**ASSIGNMENT**
Would you copy the entries that follow exactly, leaving out every picture?

Records from a data collection
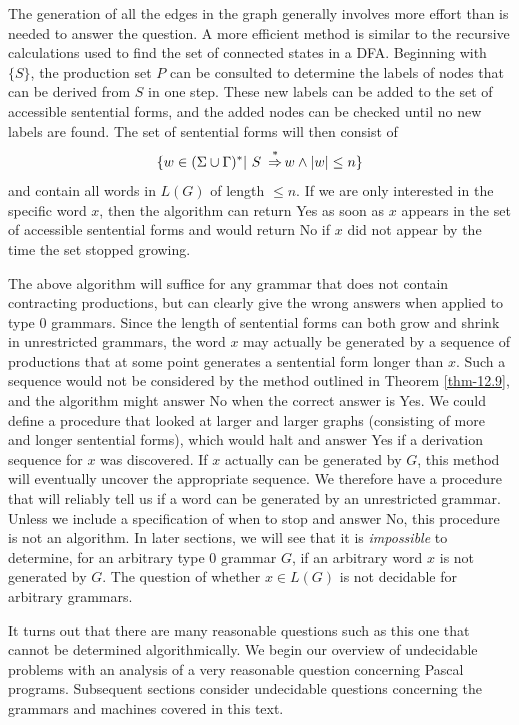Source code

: The generation of all the edges in the graph generally involves more effort
than is needed to answer the question. A more efficient method is similar to
the recursive calculations used to find the set of connected states in a DFA.
Beginning with $\{S\}$, the production set $P$ can be consulted to determine the
labels of nodes that can be derived from $S$ in one step. These new labels can
be added to the set of accessible sentential forms, and the added nodes can be
checked until no new labels are found. The set of sentential forms will then 
consist of
\[ \{w\in(\Sigma\cup\Gamma)^*|\ S\ \DRightarrow w \wedge |w|\leq n\} \]
and contain all words in $L(G)$ of length $\leq n$. If we are only interested in
the specific word $x$, then the algorithm can return Yes as soon as $x$ appears
in the set of accessible sentential forms and would return No if $x$ did not
appear by the time the set stopped growing.

The above algorithm will suffice for any grammar that does not contain
contracting productions, but can clearly give the wrong answers when applied to
type 0 grammars. Since the length of sentential forms can both grow and shrink
in unrestricted grammars, the word $x$ may actually be generated by a sequence
of productions that at some point generates a sentential form longer than $x$.
Such a sequence would not be considered by the method outlined in Theorem
\ref{thm-12.9}, and the algorithm might answer No when the correct answer is Yes.
We could define a procedure that looked at larger and larger graphs (consisting
of more and longer sentential forms), which would halt and answer Yes if a
derivation sequence for $x$ was discovered. If $x$ actually can be generated by
$G$, this method will eventually uncover the appropriate sequence. We therefore
have a procedure that will reliably tell us if a word can be generated by an
unrestricted grammar. Unless we include a specification of when to stop and
answer No, this procedure is not an algorithm. In later sections, we will see
that it is \emph{impossible} to determine, for an arbitrary type 0 grammar $G$,
if an arbitrary word $x$ is not generated by $G$. The question of whether $x\in
L(G)$ is not decidable for arbitrary grammars.

It turns out that there are many reasonable questions such as this one that
cannot be determined algorithmically. We begin our overview of undecidable
problems with an analysis of a very reasonable question concerning Pascal
programs. Subsequent sections consider undecidable questions concerning the
grammars and machines covered in this text.

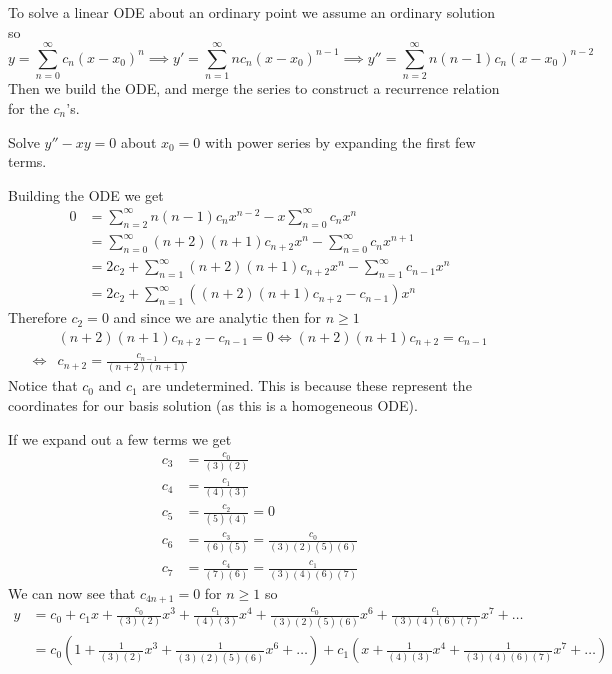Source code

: \documentclass[notes]{subfiles}
\begin{document}
To solve a linear ODE about an ordinary point we assume an ordinary solution so
\[
    y = \sum_{n = 0}^\infty c_n(x - x_0)^n \implies y' = \sum_{n = 1}^\infty nc_n(x - x_0)^{n - 1} \implies y'' = \sum_{n = 2}^\infty n(n - 1)c_n(x - x_0)^{n - 2}
\]
Then we build the ODE, and merge the series to construct a recurrence relation for the $c_n$'s.

\begin{exercise}
    Solve $y'' - xy = 0$ about $x_0 = 0$ with power series by expanding the first few terms.
\end{exercise}
\begin{solution}
    Building the ODE we get 
    \begin{align*}
        0 &= \sum_{n = 2}^\infty n(n - 1)c_nx^{n - 2} - x\sum_{n = 0}^\infty c_nx ^n \\
        &= \sum_{n = 0}^\infty (n + 2)(n + 1)c_{n + 2}x^n - \sum_{n = 0}^\infty c_nx^{n + 1} \\
        &= 2c_2 + \sum_{n = 1}^\infty (n + 2)(n + 1)c_{n + 2}x^n - \sum_{n = 1}^\infty c_{n - 1}x^n \\
        &= 2c_2 + \sum_{n = 1}^\infty ((n + 2)(n + 1)c_{n + 2} - c_{n - 1})x^n
    \end{align*}
    Therefore $c_2 = 0$ and since we are analytic then for $n \geq 1$
    \begin{align*}
        &(n + 2)(n + 1)c_{n + 2} - c_{n - 1} = 0
        \iff (n + 2)(n + 1)c_{n + 2} = c_{n - 1} \\
        \iff& c_{n + 2} = \frac{c_{n - 1}}{(n + 2)(n + 1)}
    \end{align*}
    Notice that $c_0$ and $c_1$ are undetermined. This is because these represent the coordinates for our basis solution (as this is a homogeneous ODE).

    If we expand out a few terms we get
    \begin{align*}
        c_3 &= \frac{c_0}{(3)(2)} \\
        c_4 &= \frac{c_1}{(4)(3)} \\
        c_5 &= \frac{c_2}{(5)(4)} = 0 \\
        c_6 &= \frac{c_3}{(6)(5)} = \frac{c_0}{(3)(2)(5)(6)} \\
        c_7 &= \frac{c_4}{(7)(6)} = \frac{c_1}{(3)(4)(6)(7)}
    \end{align*}
    We can now see that $c_{4n + 1} = 0$ for $n \geq 1$ so
    \begin{align*}
        y
        &= c_0 + c_1x + \frac{c_0}{(3)(2)}x^3 + \frac{c_1}{(4)(3)}x^4 + \frac{c_0}{(3)(2)(5)(6)}x^6 + \frac{c_1}{(3)(4)(6)(7)}x^7 + \ldots \\
        &= c_0\left(1 + \frac{1}{(3)(2)}x^3 + \frac{1}{(3)(2)(5)(6)}x^6 + \ldots \right) + c_1\left(x + \frac{1}{(4)(3)}x^4 + \frac{1}{(3)(4)(6)(7)}x^7 + \ldots \right)
    \end{align*}
\end{solution}
\end{document}
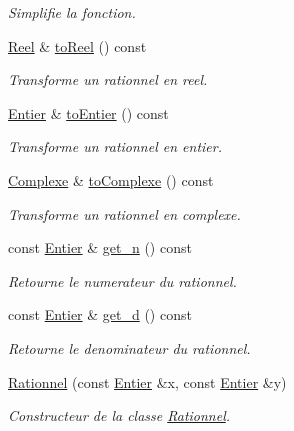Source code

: \begin{DoxyCompactItemize}
\begin{DoxyCompactList}\small\item\em \-Simplifie la fonction. \end{DoxyCompactList}\item 
\hyperlink{class_l_o21_1_1_reel}{\-Reel} \& \hyperlink{class_l_o21_1_1_rationnel_ae99865dd4a35cd635e2918c120cc71cb}{to\-Reel} () const 
\begin{DoxyCompactList}\small\item\em \-Transforme un rationnel en reel. \end{DoxyCompactList}\item 
\hyperlink{class_l_o21_1_1_entier}{\-Entier} \& \hyperlink{class_l_o21_1_1_rationnel_acc531bade32af7c76f84b5ab150c0408}{to\-Entier} () const 
\begin{DoxyCompactList}\small\item\em \-Transforme un rationnel en entier. \end{DoxyCompactList}\item 
\hyperlink{class_l_o21_1_1_complexe}{\-Complexe} \& \hyperlink{class_l_o21_1_1_rationnel_af868bb26a890f1a8eff86feb2c2ca866}{to\-Complexe} () const 
\begin{DoxyCompactList}\small\item\em \-Transforme un rationnel en complexe. \end{DoxyCompactList}\item 
const \hyperlink{class_l_o21_1_1_entier}{\-Entier} \& \hyperlink{class_l_o21_1_1_rationnel_a5442e6750fee7814eec132283965eef7}{get\-\_\-n} () const 
\begin{DoxyCompactList}\small\item\em \-Retourne le numerateur du rationnel. \end{DoxyCompactList}\item 
const \hyperlink{class_l_o21_1_1_entier}{\-Entier} \& \hyperlink{class_l_o21_1_1_rationnel_abffbfed0e03c7b0a560534cdeccfda89}{get\-\_\-d} () const 
\begin{DoxyCompactList}\small\item\em \-Retourne le denominateur du rationnel. \end{DoxyCompactList}\item 
\hyperlink{class_l_o21_1_1_rationnel_a0fb60948285eb5e4bdde460b0ca52ac9}{\-Rationnel} (const \hyperlink{class_l_o21_1_1_entier}{\-Entier} \&x, const \hyperlink{class_l_o21_1_1_entier}{\-Entier} \&y)
\begin{DoxyCompactList}\small\item\em \-Constructeur de la classe \hyperlink{class_l_o21_1_1_rationnel}{\-Rationnel}. \end{DoxyCompactList}\item 

\end{DoxyCompactItemize}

**OUTPUT FOR THIS TASK**
Source code

: The generation of all the edges in the graph generally involves more effort
than is needed to answer the question. A more efficient method is similar to
the recursive calculations used to find the set of connected states in a DFA.
Beginning with $\{S\}$, the production set $P$ can be consulted to determine the
labels of nodes that can be derived from $S$ in one step. These new labels can
be added to the set of accessible sentential forms, and the added nodes can be
checked until no new labels are found. The set of sentential forms will then 
consist of
\[ \{w\in(\Sigma\cup\Gamma)^*|\ S\ \DRightarrow w \wedge |w|\leq n\} \]
and contain all words in $L(G)$ of length $\leq n$. If we are only interested in
the specific word $x$, then the algorithm can return Yes as soon as $x$ appears
in the set of accessible sentential forms and would return No if $x$ did not
appear by the time the set stopped growing.

The above algorithm will suffice for any grammar that does not contain
contracting productions, but can clearly give the wrong answers when applied to
type 0 grammars. Since the length of sentential forms can both grow and shrink
in unrestricted grammars, the word $x$ may actually be generated by a sequence
of productions that at some point generates a sentential form longer than $x$.
Such a sequence would not be considered by the method outlined in Theorem
\ref{thm-12.9}, and the algorithm might answer No when the correct answer is Yes.
We could define a procedure that looked at larger and larger graphs (consisting
of more and longer sentential forms), which would halt and answer Yes if a
derivation sequence for $x$ was discovered. If $x$ actually can be generated by
$G$, this method will eventually uncover the appropriate sequence. We therefore
have a procedure that will reliably tell us if a word can be generated by an
unrestricted grammar. Unless we include a specification of when to stop and
answer No, this procedure is not an algorithm. In later sections, we will see
that it is \emph{impossible} to determine, for an arbitrary type 0 grammar $G$,
if an arbitrary word $x$ is not generated by $G$. The question of whether $x\in
L(G)$ is not decidable for arbitrary grammars.

It turns out that there are many reasonable questions such as this one that
cannot be determined algorithmically. We begin our overview of undecidable
problems with an analysis of a very reasonable question concerning Pascal
programs. Subsequent sections consider undecidable questions concerning the
grammars and machines covered in this text.

Source code

: \documentclass[notes]{subfiles}
\begin{document}
To solve a linear ODE about an ordinary point we assume an ordinary solution so
\[
    y = \sum_{n = 0}^\infty c_n(x - x_0)^n \implies y' = \sum_{n = 1}^\infty nc_n(x - x_0)^{n - 1} \implies y'' = \sum_{n = 2}^\infty n(n - 1)c_n(x - x_0)^{n - 2}
\]
Then we build the ODE, and merge the series to construct a recurrence relation for the $c_n$'s.

\begin{exercise}
    Solve $y'' - xy = 0$ about $x_0 = 0$ with power series by expanding the first few terms.
\end{exercise}
\begin{solution}
    Building the ODE we get 
    \begin{align*}
        0 &= \sum_{n = 2}^\infty n(n - 1)c_nx^{n - 2} - x\sum_{n = 0}^\infty c_nx ^n \\
        &= \sum_{n = 0}^\infty (n + 2)(n + 1)c_{n + 2}x^n - \sum_{n = 0}^\infty c_nx^{n + 1} \\
        &= 2c_2 + \sum_{n = 1}^\infty (n + 2)(n + 1)c_{n + 2}x^n - \sum_{n = 1}^\infty c_{n - 1}x^n \\
        &= 2c_2 + \sum_{n = 1}^\infty ((n + 2)(n + 1)c_{n + 2} - c_{n - 1})x^n
    \end{align*}
    Therefore $c_2 = 0$ and since we are analytic then for $n \geq 1$
    \begin{align*}
        &(n + 2)(n + 1)c_{n + 2} - c_{n - 1} = 0
        \iff (n + 2)(n + 1)c_{n + 2} = c_{n - 1} \\
        \iff& c_{n + 2} = \frac{c_{n - 1}}{(n + 2)(n + 1)}
    \end{align*}
    Notice that $c_0$ and $c_1$ are undetermined. This is because these represent the coordinates for our basis solution (as this is a homogeneous ODE).

    If we expand out a few terms we get
    \begin{align*}
        c_3 &= \frac{c_0}{(3)(2)} \\
        c_4 &= \frac{c_1}{(4)(3)} \\
        c_5 &= \frac{c_2}{(5)(4)} = 0 \\
        c_6 &= \frac{c_3}{(6)(5)} = \frac{c_0}{(3)(2)(5)(6)} \\
        c_7 &= \frac{c_4}{(7)(6)} = \frac{c_1}{(3)(4)(6)(7)}
    \end{align*}
    We can now see that $c_{4n + 1} = 0$ for $n \geq 1$ so
    \begin{align*}
        y
        &= c_0 + c_1x + \frac{c_0}{(3)(2)}x^3 + \frac{c_1}{(4)(3)}x^4 + \frac{c_0}{(3)(2)(5)(6)}x^6 + \frac{c_1}{(3)(4)(6)(7)}x^7 + \ldots \\
        &= c_0\left(1 + \frac{1}{(3)(2)}x^3 + \frac{1}{(3)(2)(5)(6)}x^6 + \ldots \right) + c_1\left(x + \frac{1}{(4)(3)}x^4 + \frac{1}{(3)(4)(6)(7)}x^7 + \ldots \right)
    \end{align*}
\end{solution}
\end{document}
Source code

: \begin{DoxyCompactItemize}
\begin{DoxyCompactList}\small\item\em \-Simplifie la fonction. \end{DoxyCompactList}\item 
\hyperlink{class_l_o21_1_1_reel}{\-Reel} \& \hyperlink{class_l_o21_1_1_rationnel_ae99865dd4a35cd635e2918c120cc71cb}{to\-Reel} () const 
\begin{DoxyCompactList}\small\item\em \-Transforme un rationnel en reel. \end{DoxyCompactList}\item 
\hyperlink{class_l_o21_1_1_entier}{\-Entier} \& \hyperlink{class_l_o21_1_1_rationnel_acc531bade32af7c76f84b5ab150c0408}{to\-Entier} () const 
\begin{DoxyCompactList}\small\item\em \-Transforme un rationnel en entier. \end{DoxyCompactList}\item 
\hyperlink{class_l_o21_1_1_complexe}{\-Complexe} \& \hyperlink{class_l_o21_1_1_rationnel_af868bb26a890f1a8eff86feb2c2ca866}{to\-Complexe} () const 
\begin{DoxyCompactList}\small\item\em \-Transforme un rationnel en complexe. \end{DoxyCompactList}\item 
const \hyperlink{class_l_o21_1_1_entier}{\-Entier} \& \hyperlink{class_l_o21_1_1_rationnel_a5442e6750fee7814eec132283965eef7}{get\-\_\-n} () const 
\begin{DoxyCompactList}\small\item\em \-Retourne le numerateur du rationnel. \end{DoxyCompactList}\item 
const \hyperlink{class_l_o21_1_1_entier}{\-Entier} \& \hyperlink{class_l_o21_1_1_rationnel_abffbfed0e03c7b0a560534cdeccfda89}{get\-\_\-d} () const 
\begin{DoxyCompactList}\small\item\em \-Retourne le denominateur du rationnel. \end{DoxyCompactList}\item 
\hyperlink{class_l_o21_1_1_rationnel_a0fb60948285eb5e4bdde460b0ca52ac9}{\-Rationnel} (const \hyperlink{class_l_o21_1_1_entier}{\-Entier} \&x, const \hyperlink{class_l_o21_1_1_entier}{\-Entier} \&y)
\begin{DoxyCompactList}\small\item\em \-Constructeur de la classe \hyperlink{class_l_o21_1_1_rationnel}{\-Rationnel}. \end{DoxyCompactList}\item 

\end{DoxyCompactItemize}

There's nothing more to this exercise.